On Tuesday, 5 January 2016 at 16:10:21 UTC, Jason Jeffory wrote:
Is it possible that one could develop or modify an existing programming language that can adapt in such a way to provide maximum unity between programmers?

What are the properties of the perfect language? To be able to create it we have to know them.

Here are a few "laws" that I think it would have to have:

1. Grammar independence...
2. Platform independence...

Languages differences are far from just grammatic or platforms. You seem to completely ignore semantics, and it's very different. But most important, people are different and their needs in different projects are different, so they need different things from the language.

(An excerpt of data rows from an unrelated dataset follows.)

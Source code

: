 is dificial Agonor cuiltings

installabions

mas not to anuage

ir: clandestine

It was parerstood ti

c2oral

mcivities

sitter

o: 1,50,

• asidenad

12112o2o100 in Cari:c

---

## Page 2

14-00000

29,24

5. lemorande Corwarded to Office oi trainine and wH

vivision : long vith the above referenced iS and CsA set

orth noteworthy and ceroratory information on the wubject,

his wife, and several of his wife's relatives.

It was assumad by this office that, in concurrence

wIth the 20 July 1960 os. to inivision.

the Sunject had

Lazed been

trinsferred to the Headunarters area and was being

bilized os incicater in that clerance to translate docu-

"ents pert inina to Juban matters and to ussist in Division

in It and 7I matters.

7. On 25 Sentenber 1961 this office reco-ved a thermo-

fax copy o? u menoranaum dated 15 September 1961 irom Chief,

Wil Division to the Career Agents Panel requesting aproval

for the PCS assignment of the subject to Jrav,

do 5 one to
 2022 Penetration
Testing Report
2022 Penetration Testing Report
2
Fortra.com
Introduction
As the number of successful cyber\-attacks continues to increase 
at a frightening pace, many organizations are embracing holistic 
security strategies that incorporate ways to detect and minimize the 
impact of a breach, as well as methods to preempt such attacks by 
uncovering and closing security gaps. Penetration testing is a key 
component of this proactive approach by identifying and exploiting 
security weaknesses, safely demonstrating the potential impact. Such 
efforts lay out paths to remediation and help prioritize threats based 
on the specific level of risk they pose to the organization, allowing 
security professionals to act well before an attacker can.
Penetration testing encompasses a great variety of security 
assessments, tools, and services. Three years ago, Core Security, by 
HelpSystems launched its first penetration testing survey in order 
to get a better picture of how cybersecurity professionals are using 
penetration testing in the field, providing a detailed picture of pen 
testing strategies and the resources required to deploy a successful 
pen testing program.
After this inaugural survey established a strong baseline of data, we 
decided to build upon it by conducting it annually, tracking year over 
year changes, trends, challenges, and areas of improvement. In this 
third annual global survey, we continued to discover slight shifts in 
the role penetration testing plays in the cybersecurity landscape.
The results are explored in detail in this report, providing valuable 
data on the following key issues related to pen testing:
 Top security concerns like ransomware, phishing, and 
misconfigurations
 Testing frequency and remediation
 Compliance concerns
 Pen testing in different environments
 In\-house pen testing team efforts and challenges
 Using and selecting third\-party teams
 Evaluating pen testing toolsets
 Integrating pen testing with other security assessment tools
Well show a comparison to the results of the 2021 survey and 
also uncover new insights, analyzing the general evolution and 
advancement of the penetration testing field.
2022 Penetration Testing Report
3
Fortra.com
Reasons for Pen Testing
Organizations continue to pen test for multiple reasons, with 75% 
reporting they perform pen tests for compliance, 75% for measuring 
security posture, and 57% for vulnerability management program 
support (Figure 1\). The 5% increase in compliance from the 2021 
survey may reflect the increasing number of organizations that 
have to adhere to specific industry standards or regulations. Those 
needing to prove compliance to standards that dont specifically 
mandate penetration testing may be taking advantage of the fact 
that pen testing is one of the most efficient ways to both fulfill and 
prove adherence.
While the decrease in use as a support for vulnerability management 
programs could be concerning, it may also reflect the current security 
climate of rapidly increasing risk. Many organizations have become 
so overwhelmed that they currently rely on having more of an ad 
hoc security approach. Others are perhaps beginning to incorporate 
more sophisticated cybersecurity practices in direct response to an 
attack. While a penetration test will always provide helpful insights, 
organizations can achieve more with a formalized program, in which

Alex wants to control memory allocation to the last bit and do it manually. Bob doesn't care about memory and wants a GC to clean things up, don't make him think about all those free(), delete, reference counts or whatever.
Charlie thinks in terms of for loops and bytes.
Dan thinks in terms of applicative functors and natural transormations in 2-categories for the left Kan extensions of his free monads. (yes, it's still programming)
Ellie wants dynamic typing.
Frank wants strong static types everywhere.
Gordon wants all his data to be immutable and all functions referentially transparent. Howard likes mutating data in-place. Allow him, and Gordon will lose his ability to reason about the code.

Good luck making all these guys write in one language and understand each other.

Talking about evolution. Did you ever see evolution leading to consolidation into one specie? It works just the opposite: different habitats are filled with millions of different species. Survival of the fittest for each place == right tool for each job.